BEGIN
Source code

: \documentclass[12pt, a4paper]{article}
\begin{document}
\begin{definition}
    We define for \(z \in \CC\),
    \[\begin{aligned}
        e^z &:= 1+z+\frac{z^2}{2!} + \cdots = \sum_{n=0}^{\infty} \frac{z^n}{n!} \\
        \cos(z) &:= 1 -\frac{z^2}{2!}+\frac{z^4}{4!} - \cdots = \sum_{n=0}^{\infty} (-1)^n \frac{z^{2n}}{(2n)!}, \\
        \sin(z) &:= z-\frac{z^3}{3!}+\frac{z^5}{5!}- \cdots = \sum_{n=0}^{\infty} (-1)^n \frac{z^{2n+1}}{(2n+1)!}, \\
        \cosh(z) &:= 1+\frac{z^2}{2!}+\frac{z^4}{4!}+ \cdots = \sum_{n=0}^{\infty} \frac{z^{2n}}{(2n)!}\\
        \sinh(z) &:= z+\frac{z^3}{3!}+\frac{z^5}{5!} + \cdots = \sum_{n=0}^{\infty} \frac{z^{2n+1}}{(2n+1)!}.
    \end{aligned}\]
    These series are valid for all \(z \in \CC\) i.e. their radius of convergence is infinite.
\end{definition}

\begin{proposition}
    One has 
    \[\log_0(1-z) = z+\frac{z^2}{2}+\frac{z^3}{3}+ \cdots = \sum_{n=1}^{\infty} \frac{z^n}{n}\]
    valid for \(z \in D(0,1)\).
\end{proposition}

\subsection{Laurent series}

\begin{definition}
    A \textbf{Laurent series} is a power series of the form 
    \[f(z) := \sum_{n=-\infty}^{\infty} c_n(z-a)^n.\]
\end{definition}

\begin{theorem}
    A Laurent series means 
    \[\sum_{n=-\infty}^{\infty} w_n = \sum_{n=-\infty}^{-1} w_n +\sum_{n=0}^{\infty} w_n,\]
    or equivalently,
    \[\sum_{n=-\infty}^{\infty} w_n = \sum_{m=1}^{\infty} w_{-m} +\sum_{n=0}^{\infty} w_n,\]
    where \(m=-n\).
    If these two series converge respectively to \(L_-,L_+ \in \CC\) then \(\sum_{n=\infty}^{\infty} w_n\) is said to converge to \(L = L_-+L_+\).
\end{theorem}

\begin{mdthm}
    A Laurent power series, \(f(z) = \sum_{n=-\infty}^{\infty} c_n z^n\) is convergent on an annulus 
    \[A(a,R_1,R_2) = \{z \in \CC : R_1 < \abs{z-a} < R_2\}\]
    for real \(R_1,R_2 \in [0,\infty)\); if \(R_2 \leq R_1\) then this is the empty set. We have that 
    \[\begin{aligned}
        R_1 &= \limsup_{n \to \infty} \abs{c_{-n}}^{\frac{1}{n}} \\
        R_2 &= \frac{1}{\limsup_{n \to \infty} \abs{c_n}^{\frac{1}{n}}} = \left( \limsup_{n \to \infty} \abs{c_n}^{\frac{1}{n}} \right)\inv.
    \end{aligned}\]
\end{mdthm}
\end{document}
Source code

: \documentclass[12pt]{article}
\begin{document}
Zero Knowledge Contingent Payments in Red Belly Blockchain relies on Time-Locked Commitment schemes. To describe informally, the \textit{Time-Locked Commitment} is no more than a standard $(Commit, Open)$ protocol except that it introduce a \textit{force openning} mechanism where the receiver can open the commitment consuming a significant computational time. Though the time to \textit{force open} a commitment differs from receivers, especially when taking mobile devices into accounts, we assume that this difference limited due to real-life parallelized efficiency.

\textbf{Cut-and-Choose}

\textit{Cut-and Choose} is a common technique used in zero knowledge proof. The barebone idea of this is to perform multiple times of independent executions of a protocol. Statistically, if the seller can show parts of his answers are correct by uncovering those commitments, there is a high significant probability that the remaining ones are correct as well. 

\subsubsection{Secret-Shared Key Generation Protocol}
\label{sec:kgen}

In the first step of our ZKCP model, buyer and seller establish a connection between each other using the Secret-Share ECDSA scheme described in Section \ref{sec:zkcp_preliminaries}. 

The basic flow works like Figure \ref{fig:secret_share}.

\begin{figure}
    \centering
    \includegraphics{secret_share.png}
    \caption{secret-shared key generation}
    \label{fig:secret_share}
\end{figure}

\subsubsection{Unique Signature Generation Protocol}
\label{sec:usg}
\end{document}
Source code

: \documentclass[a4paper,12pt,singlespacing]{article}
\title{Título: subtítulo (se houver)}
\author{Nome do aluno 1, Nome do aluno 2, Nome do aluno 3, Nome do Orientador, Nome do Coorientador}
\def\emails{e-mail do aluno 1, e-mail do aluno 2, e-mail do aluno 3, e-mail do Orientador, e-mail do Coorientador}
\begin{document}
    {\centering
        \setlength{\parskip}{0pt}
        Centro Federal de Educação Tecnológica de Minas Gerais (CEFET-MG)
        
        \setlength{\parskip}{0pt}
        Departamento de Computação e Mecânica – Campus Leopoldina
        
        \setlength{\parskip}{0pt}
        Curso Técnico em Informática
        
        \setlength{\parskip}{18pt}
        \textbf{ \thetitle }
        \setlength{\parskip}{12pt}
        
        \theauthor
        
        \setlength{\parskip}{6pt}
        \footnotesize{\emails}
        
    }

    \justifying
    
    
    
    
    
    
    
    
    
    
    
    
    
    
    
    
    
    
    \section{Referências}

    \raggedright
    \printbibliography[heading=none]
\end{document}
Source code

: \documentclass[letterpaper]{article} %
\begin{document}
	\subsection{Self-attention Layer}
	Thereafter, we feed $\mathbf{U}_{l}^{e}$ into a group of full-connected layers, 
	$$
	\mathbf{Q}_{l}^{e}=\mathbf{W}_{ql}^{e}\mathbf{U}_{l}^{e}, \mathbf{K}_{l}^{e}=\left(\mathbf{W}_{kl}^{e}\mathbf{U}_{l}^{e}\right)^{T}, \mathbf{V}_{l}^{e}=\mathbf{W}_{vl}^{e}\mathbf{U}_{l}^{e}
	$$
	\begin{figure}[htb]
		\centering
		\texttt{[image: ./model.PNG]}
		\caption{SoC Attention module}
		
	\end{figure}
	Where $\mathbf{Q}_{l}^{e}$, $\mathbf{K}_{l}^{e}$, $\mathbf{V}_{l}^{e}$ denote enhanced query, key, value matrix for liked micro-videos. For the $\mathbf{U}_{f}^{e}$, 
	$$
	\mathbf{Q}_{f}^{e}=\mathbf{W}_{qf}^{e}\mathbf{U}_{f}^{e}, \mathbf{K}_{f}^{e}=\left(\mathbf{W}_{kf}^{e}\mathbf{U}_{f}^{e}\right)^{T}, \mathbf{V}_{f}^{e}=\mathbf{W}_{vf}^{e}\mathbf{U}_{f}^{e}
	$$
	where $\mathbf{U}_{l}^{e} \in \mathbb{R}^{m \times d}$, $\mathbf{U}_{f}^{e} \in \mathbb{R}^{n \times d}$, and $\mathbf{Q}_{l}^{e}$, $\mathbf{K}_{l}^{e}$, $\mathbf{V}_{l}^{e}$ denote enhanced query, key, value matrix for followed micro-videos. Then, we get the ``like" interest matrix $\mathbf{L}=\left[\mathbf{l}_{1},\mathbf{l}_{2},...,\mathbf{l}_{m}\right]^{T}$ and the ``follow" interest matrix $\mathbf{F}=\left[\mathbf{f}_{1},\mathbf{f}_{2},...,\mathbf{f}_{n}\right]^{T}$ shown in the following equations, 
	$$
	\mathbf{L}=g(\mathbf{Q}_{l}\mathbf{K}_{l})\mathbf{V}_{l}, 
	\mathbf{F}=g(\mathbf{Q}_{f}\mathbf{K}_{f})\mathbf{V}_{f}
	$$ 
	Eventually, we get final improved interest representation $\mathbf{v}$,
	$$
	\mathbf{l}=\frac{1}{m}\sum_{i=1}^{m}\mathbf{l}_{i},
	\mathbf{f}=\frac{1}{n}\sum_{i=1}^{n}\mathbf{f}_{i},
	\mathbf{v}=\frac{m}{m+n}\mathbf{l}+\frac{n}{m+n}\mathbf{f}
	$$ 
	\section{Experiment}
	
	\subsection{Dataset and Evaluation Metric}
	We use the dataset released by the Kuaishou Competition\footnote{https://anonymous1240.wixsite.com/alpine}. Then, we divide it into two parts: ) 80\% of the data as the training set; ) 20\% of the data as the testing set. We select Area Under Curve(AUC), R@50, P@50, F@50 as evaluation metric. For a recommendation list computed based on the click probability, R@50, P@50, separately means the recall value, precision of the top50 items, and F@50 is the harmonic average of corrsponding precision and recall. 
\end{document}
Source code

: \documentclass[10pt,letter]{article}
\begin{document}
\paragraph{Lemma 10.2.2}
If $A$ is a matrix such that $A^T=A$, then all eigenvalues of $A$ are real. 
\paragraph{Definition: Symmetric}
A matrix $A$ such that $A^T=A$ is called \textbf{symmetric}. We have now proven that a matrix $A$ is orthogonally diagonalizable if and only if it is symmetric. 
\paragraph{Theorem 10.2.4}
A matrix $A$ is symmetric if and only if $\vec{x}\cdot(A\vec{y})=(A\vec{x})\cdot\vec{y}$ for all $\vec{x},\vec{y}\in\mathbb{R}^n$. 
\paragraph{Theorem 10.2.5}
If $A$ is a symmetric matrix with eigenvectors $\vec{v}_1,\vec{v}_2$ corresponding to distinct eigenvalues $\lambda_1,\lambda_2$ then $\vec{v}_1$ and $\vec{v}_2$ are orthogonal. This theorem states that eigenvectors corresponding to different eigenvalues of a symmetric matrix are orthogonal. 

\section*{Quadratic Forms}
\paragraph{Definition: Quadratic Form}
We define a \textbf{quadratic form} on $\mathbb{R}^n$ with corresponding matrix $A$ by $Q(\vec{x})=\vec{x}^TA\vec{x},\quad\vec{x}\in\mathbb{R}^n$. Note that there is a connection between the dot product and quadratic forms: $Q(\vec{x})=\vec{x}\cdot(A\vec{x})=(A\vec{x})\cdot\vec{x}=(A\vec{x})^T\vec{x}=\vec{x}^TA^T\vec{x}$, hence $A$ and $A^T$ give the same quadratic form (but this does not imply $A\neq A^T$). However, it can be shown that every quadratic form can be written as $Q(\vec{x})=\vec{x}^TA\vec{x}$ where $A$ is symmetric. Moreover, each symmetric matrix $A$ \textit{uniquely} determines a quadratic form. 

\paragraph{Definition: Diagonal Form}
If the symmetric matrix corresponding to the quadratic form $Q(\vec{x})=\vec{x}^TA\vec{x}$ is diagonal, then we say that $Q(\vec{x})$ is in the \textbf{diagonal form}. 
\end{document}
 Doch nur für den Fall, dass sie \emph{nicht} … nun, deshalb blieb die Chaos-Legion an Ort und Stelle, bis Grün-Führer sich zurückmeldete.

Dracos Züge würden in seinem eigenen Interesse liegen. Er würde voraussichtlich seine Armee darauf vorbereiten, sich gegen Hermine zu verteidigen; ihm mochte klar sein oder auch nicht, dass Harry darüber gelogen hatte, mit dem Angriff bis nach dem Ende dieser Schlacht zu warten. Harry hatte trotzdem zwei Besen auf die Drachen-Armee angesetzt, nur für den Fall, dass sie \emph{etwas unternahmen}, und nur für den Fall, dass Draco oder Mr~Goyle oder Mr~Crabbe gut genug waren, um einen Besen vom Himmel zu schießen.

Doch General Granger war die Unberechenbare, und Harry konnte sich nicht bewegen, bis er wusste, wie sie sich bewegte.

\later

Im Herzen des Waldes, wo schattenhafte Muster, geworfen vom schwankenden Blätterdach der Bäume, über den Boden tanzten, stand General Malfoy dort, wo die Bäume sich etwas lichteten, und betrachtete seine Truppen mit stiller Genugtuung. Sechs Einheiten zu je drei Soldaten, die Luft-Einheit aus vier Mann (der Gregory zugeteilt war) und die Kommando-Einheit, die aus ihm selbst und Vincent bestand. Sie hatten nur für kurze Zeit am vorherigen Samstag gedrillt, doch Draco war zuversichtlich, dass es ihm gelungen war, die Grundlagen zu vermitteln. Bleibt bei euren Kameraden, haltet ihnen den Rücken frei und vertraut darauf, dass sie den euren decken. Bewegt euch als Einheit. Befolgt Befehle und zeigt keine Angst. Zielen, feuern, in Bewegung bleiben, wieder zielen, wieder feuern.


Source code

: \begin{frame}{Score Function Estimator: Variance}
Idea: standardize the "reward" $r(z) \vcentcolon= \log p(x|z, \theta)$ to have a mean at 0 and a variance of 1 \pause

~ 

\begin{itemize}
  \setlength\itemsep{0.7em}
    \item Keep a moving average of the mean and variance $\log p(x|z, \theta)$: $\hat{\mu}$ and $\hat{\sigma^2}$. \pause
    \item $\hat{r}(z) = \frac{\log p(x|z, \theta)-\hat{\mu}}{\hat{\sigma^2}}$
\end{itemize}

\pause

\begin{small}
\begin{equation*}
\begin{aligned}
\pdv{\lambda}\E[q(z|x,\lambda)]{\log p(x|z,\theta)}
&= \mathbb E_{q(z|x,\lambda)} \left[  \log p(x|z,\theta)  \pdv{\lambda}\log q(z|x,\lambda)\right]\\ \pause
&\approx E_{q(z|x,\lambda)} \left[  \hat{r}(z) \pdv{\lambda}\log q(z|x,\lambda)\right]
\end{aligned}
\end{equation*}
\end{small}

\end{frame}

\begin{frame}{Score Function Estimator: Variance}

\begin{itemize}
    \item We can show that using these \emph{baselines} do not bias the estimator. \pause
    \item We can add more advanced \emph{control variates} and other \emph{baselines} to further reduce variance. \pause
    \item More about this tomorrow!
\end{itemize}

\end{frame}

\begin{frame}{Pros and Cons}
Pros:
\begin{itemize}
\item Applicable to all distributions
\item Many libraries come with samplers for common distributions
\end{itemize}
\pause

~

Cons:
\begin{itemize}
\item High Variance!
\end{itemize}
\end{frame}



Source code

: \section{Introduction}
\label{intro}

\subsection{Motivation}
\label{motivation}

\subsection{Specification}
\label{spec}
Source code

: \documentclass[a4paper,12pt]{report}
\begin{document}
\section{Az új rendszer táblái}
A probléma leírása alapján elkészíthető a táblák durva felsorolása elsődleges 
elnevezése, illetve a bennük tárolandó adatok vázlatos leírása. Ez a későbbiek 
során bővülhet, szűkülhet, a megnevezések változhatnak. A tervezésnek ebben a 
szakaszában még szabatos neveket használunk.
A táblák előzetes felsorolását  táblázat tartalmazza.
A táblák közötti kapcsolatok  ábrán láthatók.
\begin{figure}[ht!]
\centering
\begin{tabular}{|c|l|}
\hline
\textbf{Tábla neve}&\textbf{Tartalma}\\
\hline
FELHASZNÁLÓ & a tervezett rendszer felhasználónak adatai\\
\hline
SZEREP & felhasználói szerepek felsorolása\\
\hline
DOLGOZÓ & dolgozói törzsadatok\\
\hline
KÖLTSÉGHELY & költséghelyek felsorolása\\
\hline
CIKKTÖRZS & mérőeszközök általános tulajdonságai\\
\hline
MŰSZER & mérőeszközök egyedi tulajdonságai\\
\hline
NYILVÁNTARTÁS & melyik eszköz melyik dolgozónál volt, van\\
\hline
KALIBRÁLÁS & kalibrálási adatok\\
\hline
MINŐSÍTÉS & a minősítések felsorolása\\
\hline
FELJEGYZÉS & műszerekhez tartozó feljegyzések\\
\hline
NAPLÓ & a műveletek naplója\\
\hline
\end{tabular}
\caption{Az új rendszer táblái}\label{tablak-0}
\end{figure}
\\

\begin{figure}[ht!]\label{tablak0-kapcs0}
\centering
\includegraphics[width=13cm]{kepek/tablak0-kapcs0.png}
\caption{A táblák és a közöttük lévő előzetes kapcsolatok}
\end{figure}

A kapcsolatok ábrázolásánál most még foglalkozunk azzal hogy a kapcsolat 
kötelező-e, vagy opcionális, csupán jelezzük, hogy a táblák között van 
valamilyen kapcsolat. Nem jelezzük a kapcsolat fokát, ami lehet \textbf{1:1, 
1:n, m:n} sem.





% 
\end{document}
END
## Work to be completed
Where does the word "Choose" occur in the data? Copy every line that has it.

## Solution for this exercise
\textbf{Cut-and-Choose}
\textit{Cut-and Choose} is a common technique used in zero knowledge proof. The barebone idea of this is to perform multiple times of independent executions of a protocol. Statistically, if the seller can show parts of his answers are correct by uncovering those commitments, there is a high significant probability that the remaining ones are correct as well. 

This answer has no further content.